Adaptation of the new round and weapon will follow guidelines set forth by the Close Combat Lethality Task Force, the group of experts Defense Secretary James Mattis established last March to respond to what he sees as an erosion of close-combat capability as it relates to threats U.S. forces now face.
Improvement in training and equipment is one key element among many, Mattis believes, that is necessary to counter threats from adversaries that are becoming more capable at a pace the United States may not be able to match unless changes are made.
Mattis specifically ordered the task force to “identify or develop options for investment that include more lethal and discriminating individual weapons systems, while recognizing the imperative to lighten load for infantry squads."
Individual soldiers are carrying too much weight, Mattis' directive stated.

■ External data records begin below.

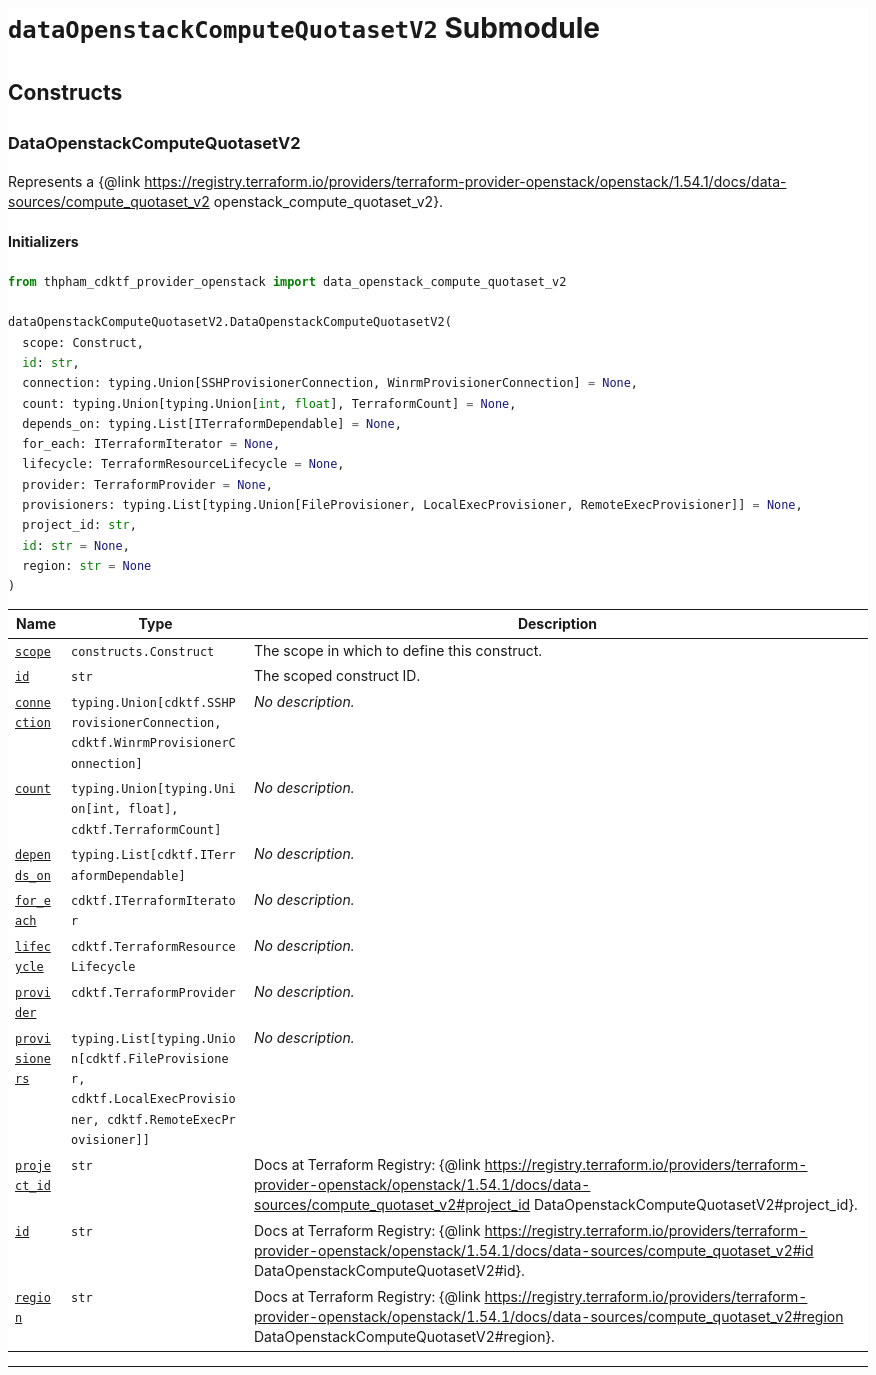 # `dataOpenstackComputeQuotasetV2` Submodule <a name="`dataOpenstackComputeQuotasetV2` Submodule" id="@ithings/cdktf-provider-openstack.dataOpenstackComputeQuotasetV2"></a>

## Constructs <a name="Constructs" id="Constructs"></a>

### DataOpenstackComputeQuotasetV2 <a name="DataOpenstackComputeQuotasetV2" id="@ithings/cdktf-provider-openstack.dataOpenstackComputeQuotasetV2.DataOpenstackComputeQuotasetV2"></a>

Represents a {@link https://registry.terraform.io/providers/terraform-provider-openstack/openstack/1.54.1/docs/data-sources/compute_quotaset_v2 openstack_compute_quotaset_v2}.

#### Initializers <a name="Initializers" id="@ithings/cdktf-provider-openstack.dataOpenstackComputeQuotasetV2.DataOpenstackComputeQuotasetV2.Initializer"></a>

```python
from thpham_cdktf_provider_openstack import data_openstack_compute_quotaset_v2

dataOpenstackComputeQuotasetV2.DataOpenstackComputeQuotasetV2(
  scope: Construct,
  id: str,
  connection: typing.Union[SSHProvisionerConnection, WinrmProvisionerConnection] = None,
  count: typing.Union[typing.Union[int, float], TerraformCount] = None,
  depends_on: typing.List[ITerraformDependable] = None,
  for_each: ITerraformIterator = None,
  lifecycle: TerraformResourceLifecycle = None,
  provider: TerraformProvider = None,
  provisioners: typing.List[typing.Union[FileProvisioner, LocalExecProvisioner, RemoteExecProvisioner]] = None,
  project_id: str,
  id: str = None,
  region: str = None
)
```

| **Name** | **Type** | **Description** |
| --- | --- | --- |
| <code><a href="#@ithings/cdktf-provider-openstack.dataOpenstackComputeQuotasetV2.DataOpenstackComputeQuotasetV2.Initializer.parameter.scope">scope</a></code> | <code>constructs.Construct</code> | The scope in which to define this construct. |
| <code><a href="#@ithings/cdktf-provider-openstack.dataOpenstackComputeQuotasetV2.DataOpenstackComputeQuotasetV2.Initializer.parameter.id">id</a></code> | <code>str</code> | The scoped construct ID. |
| <code><a href="#@ithings/cdktf-provider-openstack.dataOpenstackComputeQuotasetV2.DataOpenstackComputeQuotasetV2.Initializer.parameter.connection">connection</a></code> | <code>typing.Union[cdktf.SSHProvisionerConnection, cdktf.WinrmProvisionerConnection]</code> | *No description.* |
| <code><a href="#@ithings/cdktf-provider-openstack.dataOpenstackComputeQuotasetV2.DataOpenstackComputeQuotasetV2.Initializer.parameter.count">count</a></code> | <code>typing.Union[typing.Union[int, float], cdktf.TerraformCount]</code> | *No description.* |
| <code><a href="#@ithings/cdktf-provider-openstack.dataOpenstackComputeQuotasetV2.DataOpenstackComputeQuotasetV2.Initializer.parameter.dependsOn">depends_on</a></code> | <code>typing.List[cdktf.ITerraformDependable]</code> | *No description.* |
| <code><a href="#@ithings/cdktf-provider-openstack.dataOpenstackComputeQuotasetV2.DataOpenstackComputeQuotasetV2.Initializer.parameter.forEach">for_each</a></code> | <code>cdktf.ITerraformIterator</code> | *No description.* |
| <code><a href="#@ithings/cdktf-provider-openstack.dataOpenstackComputeQuotasetV2.DataOpenstackComputeQuotasetV2.Initializer.parameter.lifecycle">lifecycle</a></code> | <code>cdktf.TerraformResourceLifecycle</code> | *No description.* |
| <code><a href="#@ithings/cdktf-provider-openstack.dataOpenstackComputeQuotasetV2.DataOpenstackComputeQuotasetV2.Initializer.parameter.provider">provider</a></code> | <code>cdktf.TerraformProvider</code> | *No description.* |
| <code><a href="#@ithings/cdktf-provider-openstack.dataOpenstackComputeQuotasetV2.DataOpenstackComputeQuotasetV2.Initializer.parameter.provisioners">provisioners</a></code> | <code>typing.List[typing.Union[cdktf.FileProvisioner, cdktf.LocalExecProvisioner, cdktf.RemoteExecProvisioner]]</code> | *No description.* |
| <code><a href="#@ithings/cdktf-provider-openstack.dataOpenstackComputeQuotasetV2.DataOpenstackComputeQuotasetV2.Initializer.parameter.projectId">project_id</a></code> | <code>str</code> | Docs at Terraform Registry: {@link https://registry.terraform.io/providers/terraform-provider-openstack/openstack/1.54.1/docs/data-sources/compute_quotaset_v2#project_id DataOpenstackComputeQuotasetV2#project_id}. |
| <code><a href="#@ithings/cdktf-provider-openstack.dataOpenstackComputeQuotasetV2.DataOpenstackComputeQuotasetV2.Initializer.parameter.id">id</a></code> | <code>str</code> | Docs at Terraform Registry: {@link https://registry.terraform.io/providers/terraform-provider-openstack/openstack/1.54.1/docs/data-sources/compute_quotaset_v2#id DataOpenstackComputeQuotasetV2#id}. |
| <code><a href="#@ithings/cdktf-provider-openstack.dataOpenstackComputeQuotasetV2.DataOpenstackComputeQuotasetV2.Initializer.parameter.region">region</a></code> | <code>str</code> | Docs at Terraform Registry: {@link https://registry.terraform.io/providers/terraform-provider-openstack/openstack/1.54.1/docs/data-sources/compute_quotaset_v2#region DataOpenstackComputeQuotasetV2#region}. |

--- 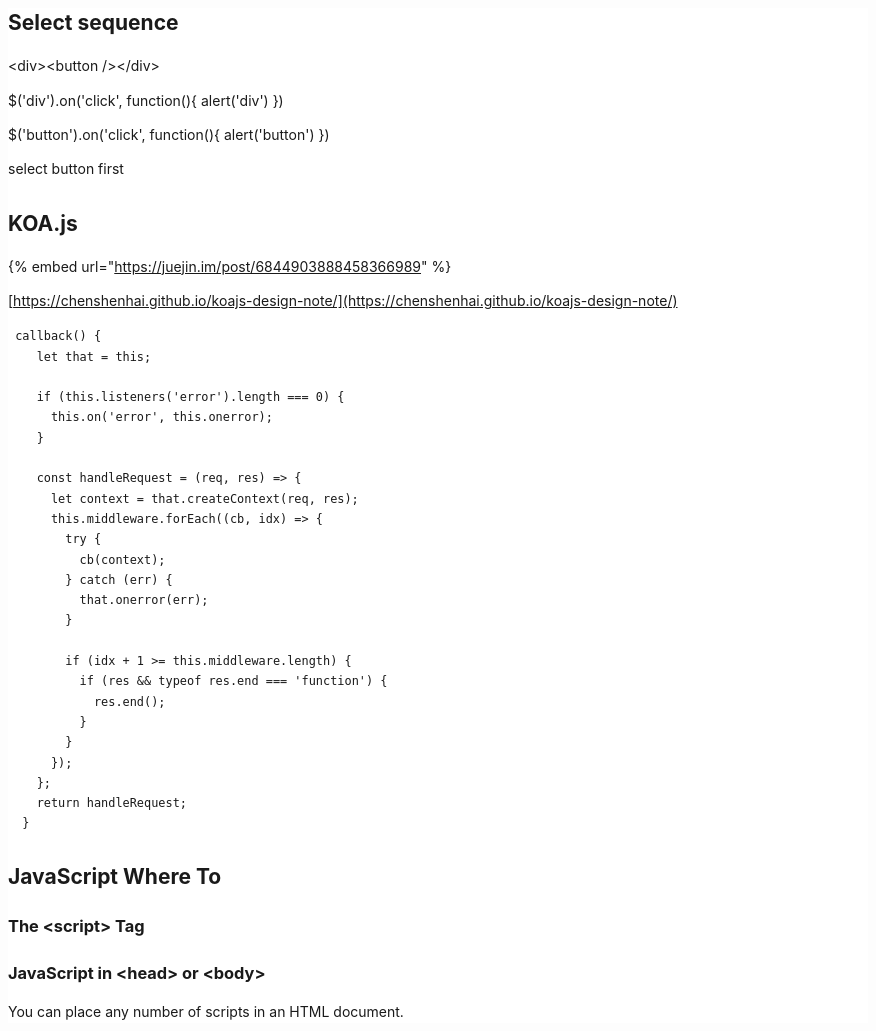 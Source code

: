 ## Select sequence

 &lt;div&gt;&lt;button /&gt;&lt;/div&gt;

$\('div'\).on\('click', function\(\){ alert\('div'\) }\) 

$\('button'\).on\('click', function\(\){ alert\('button'\) }\)

select button first

## KOA.js  

{% embed url="https://juejin.im/post/6844903888458366989" %}

[https://chenshenhai.github.io/koajs-design-note/](https://chenshenhai.github.io/koajs-design-note/)

```text
 callback() {
    let that = this;

    if (this.listeners('error').length === 0) {
      this.on('error', this.onerror);
    }

    const handleRequest = (req, res) => {
      let context = that.createContext(req, res);
      this.middleware.forEach((cb, idx) => {
        try {
          cb(context);
        } catch (err) {
          that.onerror(err);
        }

        if (idx + 1 >= this.middleware.length) {
          if (res && typeof res.end === 'function') {
            res.end();
          }
        }
      });
    };
    return handleRequest;
  }
```

## JavaScript Where To

### The &lt;script&gt; Tag

### JavaScript in &lt;head&gt; or &lt;body&gt;

You can place any number of scripts in an HTML document.
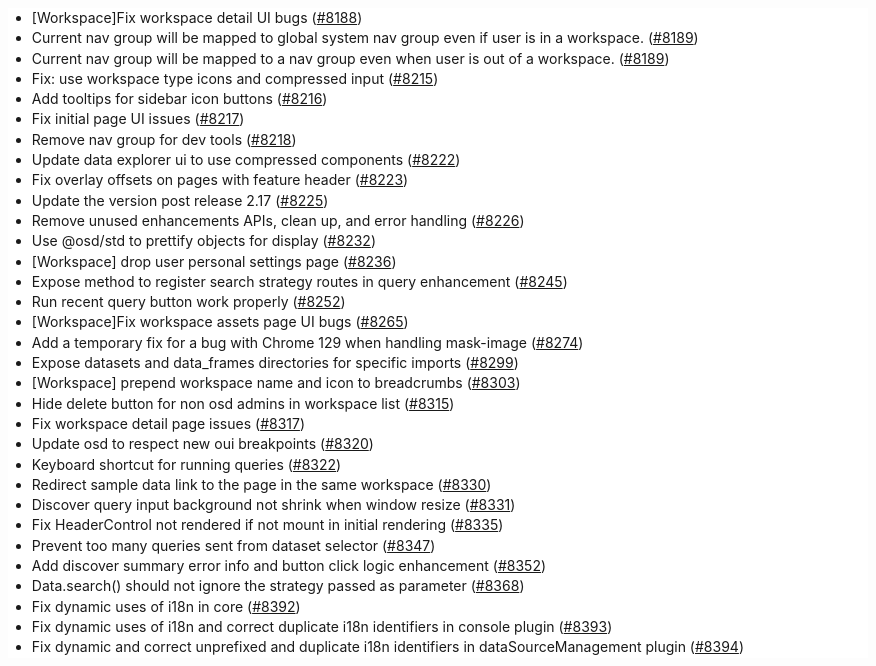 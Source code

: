  - [Workspace]Fix workspace detail UI bugs ([#8188](https://github.com/opensearch-project/OpenSearch-Dashboards/pull/8188))
 - Current nav group will be mapped to global system nav group even if user is in a workspace. ([#8189](https://github.com/opensearch-project/OpenSearch-Dashboards/pull/8189))
 - Current nav group will be mapped to a nav group even when user is out of a workspace. ([#8189](https://github.com/opensearch-project/OpenSearch-Dashboards/pull/8189))
 - Fix: use workspace type icons and compressed input ([#8215](https://github.com/opensearch-project/OpenSearch-Dashboards/pull/8215))
 - Add tooltips for sidebar icon buttons ([#8216](https://github.com/opensearch-project/OpenSearch-Dashboards/pull/8216))
 - Fix initial page UI issues ([#8217](https://github.com/opensearch-project/OpenSearch-Dashboards/pull/8217))
 - Remove nav group for dev tools ([#8218](https://github.com/opensearch-project/OpenSearch-Dashboards/pull/8218))
 - Update data explorer ui to use compressed components ([#8222](https://github.com/opensearch-project/OpenSearch-Dashboards/pull/8222))
 - Fix overlay offsets on pages with feature header ([#8223](https://github.com/opensearch-project/OpenSearch-Dashboards/pull/8223))
 - Update the version post release 2.17 ([#8225](https://github.com/opensearch-project/OpenSearch-Dashboards/pull/8225))
 - Remove unused enhancements APIs, clean up, and error handling ([#8226](https://github.com/opensearch-project/OpenSearch-Dashboards/pull/8226))
 - Use @osd/std to prettify objects for display ([#8232](https://github.com/opensearch-project/OpenSearch-Dashboards/pull/8232))
 - [Workspace] drop user personal settings page ([#8236](https://github.com/opensearch-project/OpenSearch-Dashboards/pull/8236))
 - Expose method to register search strategy routes in query enhancement ([#8245](https://github.com/opensearch-project/OpenSearch-Dashboards/pull/8245))
 - Run recent query button work properly ([#8252](https://github.com/opensearch-project/OpenSearch-Dashboards/pull/8252))
 - [Workspace]Fix workspace assets page UI bugs ([#8265](https://github.com/opensearch-project/OpenSearch-Dashboards/pull/8265))
 - Add a temporary fix for a bug with Chrome 129 when handling mask-image ([#8274](https://github.com/opensearch-project/OpenSearch-Dashboards/pull/8274))
 - Expose datasets and data_frames directories for specific imports ([#8299](https://github.com/opensearch-project/OpenSearch-Dashboards/pull/8299))
 - [Workspace] prepend workspace name and icon to breadcrumbs ([#8303](https://github.com/opensearch-project/OpenSearch-Dashboards/pull/8303))
 - Hide delete button for non osd admins in workspace list ([#8315](https://github.com/opensearch-project/OpenSearch-Dashboards/pull/8315))
 - Fix workspace detail page issues ([#8317](https://github.com/opensearch-project/OpenSearch-Dashboards/pull/8317))
 - Update osd to respect new oui breakpoints ([#8320](https://github.com/opensearch-project/OpenSearch-Dashboards/pull/8320))
 - Keyboard shortcut for running queries ([#8322](https://github.com/opensearch-project/OpenSearch-Dashboards/pull/8322))
 - Redirect sample data link to the page in the same workspace ([#8330](https://github.com/opensearch-project/OpenSearch-Dashboards/pull/8330))
 - Discover query input background not shrink when window resize ([#8331](https://github.com/opensearch-project/OpenSearch-Dashboards/pull/8331))
 - Fix HeaderControl not rendered if not mount in initial rendering ([#8335](https://github.com/opensearch-project/OpenSearch-Dashboards/pull/8335))
 - Prevent too many queries sent from dataset selector ([#8347](https://github.com/opensearch-project/OpenSearch-Dashboards/pull/8347))
 - Add discover summary error info and button click logic enhancement ([#8352](https://github.com/opensearch-project/OpenSearch-Dashboards/pull/8352))
 - Data.search() should not ignore the strategy passed as parameter ([#8368](https://github.com/opensearch-project/OpenSearch-Dashboards/pull/8368))
 - Fix dynamic uses of i18n in core ([#8392](https://github.com/opensearch-project/OpenSearch-Dashboards/pull/8392))
 - Fix dynamic uses of i18n and correct duplicate i18n identifiers in console plugin ([#8393](https://github.com/opensearch-project/OpenSearch-Dashboards/pull/8393))
 - Fix dynamic and correct unprefixed and duplicate i18n identifiers in dataSourceManagement plugin ([#8394](https://github.com/opensearch-project/OpenSearch-Dashboards/pull/8394))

The result is a negative impact on an infantry squad's ability to move, survive and destroy the enemy.
"This is all about the ballistics of a heavier bullet, moving at a high velocity," Easlick said. "We did look at multiple calibers, and determined that we [wanted] something somewhere between the 5.56 and the 7.62. That landed us in the realm of 6.5 to 6.8."
Based on that understanding, the team wants to emerge from the project with the right capability, and something that soldiers accept and use, and are able to do what they can do today with their automatic rifles, Easlick said.
With testing likely to take place at Aberdeen Proving Ground, Maryland, Picatinny Arsenal, New Jersey, and other sites, Easlick and his team want to see how prototype weapons and ammunition fare as soldiers carry and use it on load effect assessment program courses, which are designed to assess the effects equipment and clothing have on performance.
“It's a measure to see if soldiers can do the same tasks in the same amount of time, or maybe a little less, based on what their load is," Easlick said.
The lethality branch performs such tests Frequently, to conduct proof-of-concept assessments and ensure they are moving projects in the right direction.
The 6.8 caliber round will undergo such tests, Easlielt said, but the Army is choosing to keep the testing schedule close to the vest.
All of this is evolving, Thompson said, with a mindful effort to minimize costs and maximize value for the taxpayer. Hence, the initial focus is to deliver the new ammunition and weapon to the 100,000 soldiers who do 90 percent of the fighting.
"We need to have an overmatch for the soldiers who look into the eyes of the enemy," Thompson said. "The 6.8, and the Next-Generation Squad Weapon, will do just that."